Although seawater reverse osmosis (SWRO) desalination is mainstream worldwide, the performance of SWRO in some arid states faces some challenges. Two SWRO desalination plants (DPs) in Kuwait have reduced their operations and consume additional energy and chemicals compared to the average SWRO DPs. The objective of this study is to evaluate two local SWRO DPs environmentally using life cycle assessments and economically using the levelized cost of water method. In addition, this paper conducts hypothesis tests and regression analyses to investigate the relationships among different seawater parameters, salinity and turbidity, and the environmental and economic impacts of SWRO desalination. The results indicate that the environmental impact for SWRO DPs in Kuwait is approximately 40% higher than that in another international study of comparable parameters. The economic analysis showed that the SWRO desalination unit cost is $1.36/m3 on average, compared to the world average unit cost of $0.5–0.66/m3. Finally, the regression analysis reveals the significant contribution of turbidity to the consumption of ferric chloride and sulfuric acid. However, both turbidity and conductivity had significant effects on anti-scalant consumption.

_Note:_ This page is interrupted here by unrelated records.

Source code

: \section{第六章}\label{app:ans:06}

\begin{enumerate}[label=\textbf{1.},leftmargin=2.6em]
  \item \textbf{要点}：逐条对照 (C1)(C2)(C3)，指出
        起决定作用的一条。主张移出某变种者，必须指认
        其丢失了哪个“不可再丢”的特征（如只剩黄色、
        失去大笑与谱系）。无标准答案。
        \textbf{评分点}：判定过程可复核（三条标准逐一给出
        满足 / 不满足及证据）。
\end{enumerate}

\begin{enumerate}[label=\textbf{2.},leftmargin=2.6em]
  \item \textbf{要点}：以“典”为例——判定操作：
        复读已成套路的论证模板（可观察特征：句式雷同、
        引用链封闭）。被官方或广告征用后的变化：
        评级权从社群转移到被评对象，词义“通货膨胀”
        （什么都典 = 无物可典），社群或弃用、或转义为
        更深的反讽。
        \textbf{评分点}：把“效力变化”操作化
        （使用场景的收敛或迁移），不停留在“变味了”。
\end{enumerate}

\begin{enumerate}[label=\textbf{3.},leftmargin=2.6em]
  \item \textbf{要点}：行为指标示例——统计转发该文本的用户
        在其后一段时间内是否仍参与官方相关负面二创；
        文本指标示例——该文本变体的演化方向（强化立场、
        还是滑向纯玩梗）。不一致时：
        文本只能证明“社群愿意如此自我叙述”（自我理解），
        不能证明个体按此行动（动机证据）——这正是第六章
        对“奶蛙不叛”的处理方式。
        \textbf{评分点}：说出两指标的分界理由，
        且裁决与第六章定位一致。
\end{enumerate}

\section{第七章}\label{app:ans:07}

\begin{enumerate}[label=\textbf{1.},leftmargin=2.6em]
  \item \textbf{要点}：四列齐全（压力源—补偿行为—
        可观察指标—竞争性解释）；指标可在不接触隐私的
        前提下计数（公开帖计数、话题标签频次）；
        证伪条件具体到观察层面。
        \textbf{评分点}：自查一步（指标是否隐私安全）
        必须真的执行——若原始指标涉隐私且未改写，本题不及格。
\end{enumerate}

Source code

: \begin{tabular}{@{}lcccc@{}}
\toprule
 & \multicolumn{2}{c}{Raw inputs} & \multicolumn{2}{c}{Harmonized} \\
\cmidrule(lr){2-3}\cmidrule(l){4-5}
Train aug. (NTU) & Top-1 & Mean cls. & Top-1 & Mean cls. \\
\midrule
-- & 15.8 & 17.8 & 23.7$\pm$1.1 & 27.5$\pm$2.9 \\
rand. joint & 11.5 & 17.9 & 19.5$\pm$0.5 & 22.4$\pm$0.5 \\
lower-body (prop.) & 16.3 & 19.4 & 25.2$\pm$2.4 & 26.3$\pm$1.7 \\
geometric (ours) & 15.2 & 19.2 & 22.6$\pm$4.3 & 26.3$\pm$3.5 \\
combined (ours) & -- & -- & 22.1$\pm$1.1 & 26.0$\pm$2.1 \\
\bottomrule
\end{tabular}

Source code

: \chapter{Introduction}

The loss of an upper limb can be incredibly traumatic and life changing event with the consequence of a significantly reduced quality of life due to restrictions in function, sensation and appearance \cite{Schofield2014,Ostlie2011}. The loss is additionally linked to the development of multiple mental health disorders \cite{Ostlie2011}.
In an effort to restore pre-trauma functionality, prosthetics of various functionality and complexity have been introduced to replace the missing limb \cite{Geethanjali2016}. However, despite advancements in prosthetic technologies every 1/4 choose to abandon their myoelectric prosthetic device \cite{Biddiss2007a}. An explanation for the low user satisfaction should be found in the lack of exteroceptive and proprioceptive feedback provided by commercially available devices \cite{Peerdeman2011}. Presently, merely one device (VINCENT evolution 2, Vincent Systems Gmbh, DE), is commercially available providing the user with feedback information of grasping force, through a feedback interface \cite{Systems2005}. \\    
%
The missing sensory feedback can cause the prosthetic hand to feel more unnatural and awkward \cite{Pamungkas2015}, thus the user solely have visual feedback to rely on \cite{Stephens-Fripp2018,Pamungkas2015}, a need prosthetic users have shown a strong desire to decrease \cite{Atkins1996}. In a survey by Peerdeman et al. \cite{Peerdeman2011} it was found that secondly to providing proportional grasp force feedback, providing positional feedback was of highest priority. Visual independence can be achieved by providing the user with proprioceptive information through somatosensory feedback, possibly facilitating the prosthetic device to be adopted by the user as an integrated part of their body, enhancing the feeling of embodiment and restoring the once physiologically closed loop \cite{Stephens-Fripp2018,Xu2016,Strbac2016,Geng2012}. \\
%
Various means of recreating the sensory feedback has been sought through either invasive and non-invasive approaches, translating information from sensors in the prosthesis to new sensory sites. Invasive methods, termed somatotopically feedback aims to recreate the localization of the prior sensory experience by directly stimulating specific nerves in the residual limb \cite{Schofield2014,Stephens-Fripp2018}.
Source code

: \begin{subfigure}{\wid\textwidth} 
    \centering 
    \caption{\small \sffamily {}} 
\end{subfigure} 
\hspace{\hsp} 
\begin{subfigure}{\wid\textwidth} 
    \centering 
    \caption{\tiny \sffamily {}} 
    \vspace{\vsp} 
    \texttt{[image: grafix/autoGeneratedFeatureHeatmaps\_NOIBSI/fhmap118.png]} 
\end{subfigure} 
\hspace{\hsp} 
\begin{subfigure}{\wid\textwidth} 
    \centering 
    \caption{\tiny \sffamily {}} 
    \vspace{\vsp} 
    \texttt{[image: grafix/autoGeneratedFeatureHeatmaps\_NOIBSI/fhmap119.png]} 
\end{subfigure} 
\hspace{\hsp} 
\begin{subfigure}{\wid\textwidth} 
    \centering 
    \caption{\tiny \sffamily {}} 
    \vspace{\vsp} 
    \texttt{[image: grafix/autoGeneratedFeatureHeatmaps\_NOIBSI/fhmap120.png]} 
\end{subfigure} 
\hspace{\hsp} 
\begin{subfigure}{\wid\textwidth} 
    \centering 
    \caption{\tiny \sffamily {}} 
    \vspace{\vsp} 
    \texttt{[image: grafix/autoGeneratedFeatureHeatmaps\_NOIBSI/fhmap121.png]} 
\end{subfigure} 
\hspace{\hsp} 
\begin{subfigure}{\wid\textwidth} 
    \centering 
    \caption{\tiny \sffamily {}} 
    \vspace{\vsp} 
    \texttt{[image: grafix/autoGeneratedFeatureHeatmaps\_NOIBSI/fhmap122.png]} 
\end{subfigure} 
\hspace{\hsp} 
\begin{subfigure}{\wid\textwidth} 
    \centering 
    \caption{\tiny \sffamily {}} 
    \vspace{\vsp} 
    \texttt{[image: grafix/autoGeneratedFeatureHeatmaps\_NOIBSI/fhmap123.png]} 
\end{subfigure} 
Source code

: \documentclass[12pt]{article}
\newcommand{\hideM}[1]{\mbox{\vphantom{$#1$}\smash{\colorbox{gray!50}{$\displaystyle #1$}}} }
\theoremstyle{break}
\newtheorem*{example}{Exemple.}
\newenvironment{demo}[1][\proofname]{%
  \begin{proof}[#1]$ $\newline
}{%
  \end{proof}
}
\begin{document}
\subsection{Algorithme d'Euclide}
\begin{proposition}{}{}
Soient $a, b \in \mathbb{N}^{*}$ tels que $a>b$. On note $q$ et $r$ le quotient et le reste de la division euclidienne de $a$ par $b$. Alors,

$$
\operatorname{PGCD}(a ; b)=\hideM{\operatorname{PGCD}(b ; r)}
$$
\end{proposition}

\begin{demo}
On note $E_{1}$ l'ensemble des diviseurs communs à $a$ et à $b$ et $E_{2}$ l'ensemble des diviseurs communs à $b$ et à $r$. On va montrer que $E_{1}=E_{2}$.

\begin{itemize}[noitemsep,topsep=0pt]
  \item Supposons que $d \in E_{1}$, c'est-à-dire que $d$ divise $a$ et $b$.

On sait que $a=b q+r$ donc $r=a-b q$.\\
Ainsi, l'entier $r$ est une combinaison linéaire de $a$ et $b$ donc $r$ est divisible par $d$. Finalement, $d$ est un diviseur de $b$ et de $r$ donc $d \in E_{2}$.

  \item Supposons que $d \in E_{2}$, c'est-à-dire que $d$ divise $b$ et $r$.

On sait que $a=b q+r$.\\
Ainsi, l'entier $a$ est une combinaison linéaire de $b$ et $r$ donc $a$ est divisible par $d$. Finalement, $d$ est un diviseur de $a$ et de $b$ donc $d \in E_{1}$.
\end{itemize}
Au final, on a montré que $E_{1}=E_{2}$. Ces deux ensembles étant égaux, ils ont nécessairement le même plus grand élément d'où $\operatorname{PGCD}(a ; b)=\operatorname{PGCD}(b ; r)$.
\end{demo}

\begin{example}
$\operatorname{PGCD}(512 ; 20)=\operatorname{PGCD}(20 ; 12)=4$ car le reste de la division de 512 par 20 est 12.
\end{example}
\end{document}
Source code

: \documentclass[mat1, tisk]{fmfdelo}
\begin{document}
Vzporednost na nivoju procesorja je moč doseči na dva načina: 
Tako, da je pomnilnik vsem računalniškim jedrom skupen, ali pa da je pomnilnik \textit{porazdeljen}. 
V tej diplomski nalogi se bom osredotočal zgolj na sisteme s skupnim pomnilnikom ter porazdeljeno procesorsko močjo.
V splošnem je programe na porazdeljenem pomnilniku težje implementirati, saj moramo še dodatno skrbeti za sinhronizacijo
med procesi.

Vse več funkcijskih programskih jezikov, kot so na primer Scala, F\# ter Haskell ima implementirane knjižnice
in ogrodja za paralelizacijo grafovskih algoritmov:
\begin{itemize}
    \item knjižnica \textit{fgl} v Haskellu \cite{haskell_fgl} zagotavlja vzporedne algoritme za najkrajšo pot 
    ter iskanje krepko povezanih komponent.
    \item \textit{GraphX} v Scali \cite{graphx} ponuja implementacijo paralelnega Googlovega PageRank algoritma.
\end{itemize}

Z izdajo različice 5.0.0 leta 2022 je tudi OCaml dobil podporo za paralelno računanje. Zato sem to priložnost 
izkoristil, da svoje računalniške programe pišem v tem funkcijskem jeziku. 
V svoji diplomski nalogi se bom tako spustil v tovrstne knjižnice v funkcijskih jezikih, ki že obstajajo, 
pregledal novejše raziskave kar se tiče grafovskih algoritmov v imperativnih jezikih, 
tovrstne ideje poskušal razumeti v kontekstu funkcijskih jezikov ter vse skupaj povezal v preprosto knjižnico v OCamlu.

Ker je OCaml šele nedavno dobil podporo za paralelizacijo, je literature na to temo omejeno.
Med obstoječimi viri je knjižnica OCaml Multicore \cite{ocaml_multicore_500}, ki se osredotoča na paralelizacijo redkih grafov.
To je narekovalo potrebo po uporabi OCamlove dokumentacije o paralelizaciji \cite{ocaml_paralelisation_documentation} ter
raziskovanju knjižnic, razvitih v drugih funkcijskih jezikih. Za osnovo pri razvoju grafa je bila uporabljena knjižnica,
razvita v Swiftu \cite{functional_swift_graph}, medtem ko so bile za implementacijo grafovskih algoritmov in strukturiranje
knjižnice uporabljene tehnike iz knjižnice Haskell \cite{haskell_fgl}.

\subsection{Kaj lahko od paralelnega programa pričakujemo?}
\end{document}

The environmental and economic feasibility of a SWRO DP is highly dependent on the plant’s location.

Suggested Citation

  • Anwar Aljuwaisseri & Esra Aleisa & Khawla Alshayji, 2023. "Environmental and economic analysis for desalinating seawater of high salinity using reverse osmosis: a life cycle assessment approach," Environment, Development and Sustainability: A Multidisciplinary Approach to the Theory and Practice of Sustainable Development, Springer, vol. 25(5), pages 4539-4574, May.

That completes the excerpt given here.